Logo, Seattle se torna pequena demais para Frances que, após revelar-se promissora em peças teatrais locais e atrever-se numa viagem à Rússia, acaba obtendo um contrato de exclusividade com a Paramount Pictures, onde o filme “Meu Filho É Meu Rival” a converte em uma estrela –e, nesse processo, ao casar-se com o também ator Dick Steele (Christopher Pennock), Frances inicia uma sucessão de relacionamentos mal-fadados.

Farta do esquema hollywoodiano de produção –onde as atrizes não tinham qualquer interferência na qualidade do material, servindo de mero adereço às produções –Frances busca desafios profissionais mais estimulantes em Nova York, na Broadway, onde uma peça de cunho profundamente filosófico e artístico lhe desperta as atenções.

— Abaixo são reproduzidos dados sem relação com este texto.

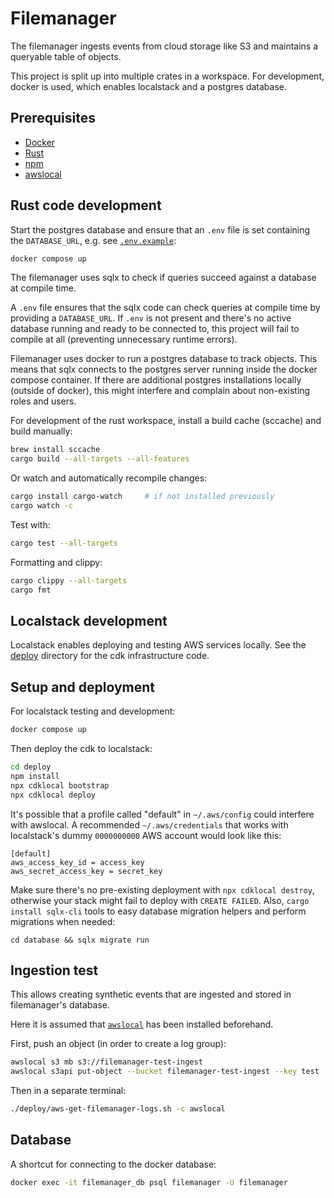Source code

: # Filemanager

The filemanager ingests events from cloud storage like S3 and maintains a queryable table of objects.

This project is split up into multiple crates in a workspace. For development, docker is used, which enables localstack and a postgres database.

## Prerequisites

- [Docker](https://docs.docker.com/get-docker/)
- [Rust](https://www.rust-lang.org/tools/install)
- [npm](https://www.npmjs.com/get-npm)
- [awslocal](https://github.com/localstack/awscli-local)

## Rust code development

Start the postgres database and ensure that an `.env` file is set containing the `DATABASE_URL`, e.g. see [`.env.example`][env-example]:

```sh
docker compose up
```

The filemanager uses sqlx to check if queries succeed against a database at compile time.

A `.env` file ensures that the sqlx code can check queries at compile time by providing a `DATABASE_URL`. If `.env` is not present and there's no active database running and ready to be connected to, this project will fail to compile at all (preventing unnecessary runtime errors).

Filemanager uses docker to run a postgres database to track objects. This means that sqlx connects to the postgres server
running inside the docker compose container. If there are additional postgres installations locally (outside of docker),
this might interfere and complain about non-existing roles and users.

For development of the rust workspace, install a build cache (sccache) and build manually:

```sh
brew install sccache
cargo build --all-targets --all-features
```

Or watch and automatically recompile changes:

```sh
cargo install cargo-watch     # if not installed previously
cargo watch -c
```

Test with:

```sh
cargo test --all-targets
```

Formatting and clippy:

```sh
cargo clippy --all-targets
cargo fmt
```

## Localstack development

Localstack enables deploying and testing AWS services locally. See the [deploy][deploy] directory
for the cdk infrastructure code.

## Setup and deployment

For localstack testing and development:

```sh
docker compose up
```

Then deploy the cdk to localstack:

```sh
cd deploy
npm install
npx cdklocal bootstrap
npx cdklocal deploy
```

It's possible that a profile called "default" in `~/.aws/config` could interfere with awslocal. A recommended `~/.aws/credentials` that works with localstack's dummy `0000000000` AWS account would look like this:

```
[default]
aws_access_key_id = access_key
aws_secret_access_key = secret_key
```

Make sure there's no pre-existing deployment with `npx cdklocal destroy`, otherwise your stack might fail to deploy with `CREATE FAILED`.
Also, `cargo install sqlx-cli` tools to easy database migration helpers and perform migrations when needed:

```shell
cd database && sqlx migrate run
```

## Ingestion test

This allows creating synthetic events that are ingested and stored in filemanager's database.

Here it is assumed that [`awslocal`](https://github.com/localstack/awscli-local) has been installed beforehand.

First, push an object (in order to create a log group):

```sh
awslocal s3 mb s3://filemanager-test-ingest
awslocal s3api put-object --bucket filemanager-test-ingest --key test
```

Then in a separate terminal:

```sh
./deploy/aws-get-filemanager-logs.sh -c awslocal
```

## Database

A shortcut for connecting to the docker database:

```bash
docker exec -it filemanager_db psql filemanager -U filemanager
```

[deploy]: ./deploy
[env-example]: .env.example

Ela termina também na cama do autor do script, o dramaturgo Clifford Odets (Jeffrey DeMunn, de “Cidadão X”), só para ser descartada quando os homens não mais precisam dela: Quando a peça atinge inquestionável sucesso de público, em grande parte devido ao seu status de estrela cinematográfica, os produtores a substituem, durante os preparativos para a apresentação em Londres, por outra protagonista, e Clifford a rejeita com um grosseiro bilhete anunciando a chegada de sua esposa.

Relutante, Frances regressa para Hollywood, onde as coisas agora mudaram: Sua predileção pelo teatro, em detrimento às produções de cinema, fizeram desgostoso o todo-poderoso chefe da Paramount Pictures (Allan Rich, de “Quero Dizer Que Te Amo”) que, ao lado da crítica insidiosa Louella Parsons, coloca toda Los Angeles contra Frances. Exaurida pelo ambiente tóxico, Frances –que, até então, começa a demonstrar certo grau de alcoolismo devido à tumultuadas filmagens realizadas à contra-gosto no México –começa a ter seus primeiros surtos de ansiedade, o que a leva a ser internada numa clínica psiquiátrica pela mãe (Kim Stanley, de “Os Eleitos”, também com Shepard no elenco).

Será só o começo de seu pesadelo.

Os médicos se recusam a liberá-la para uma vida normal e saudável –em parte, pela boa repercussão que a presença de uma estrela de cinema internada proporciona à clínica, em parte, pela insistência negativista da mãe –mesmo diante de indícios pertinentes vindos da própria Frances de que ela é mentalmente sã. Quando finalmente sai –não sem antes tentar uma fuga, auxiliada pela única pessoa que continua ao seu lado em todos os percalços, Harry York –ela é deixada aos cuidados da mãe, tendo sua autonomia como adulta legalmente suspensa.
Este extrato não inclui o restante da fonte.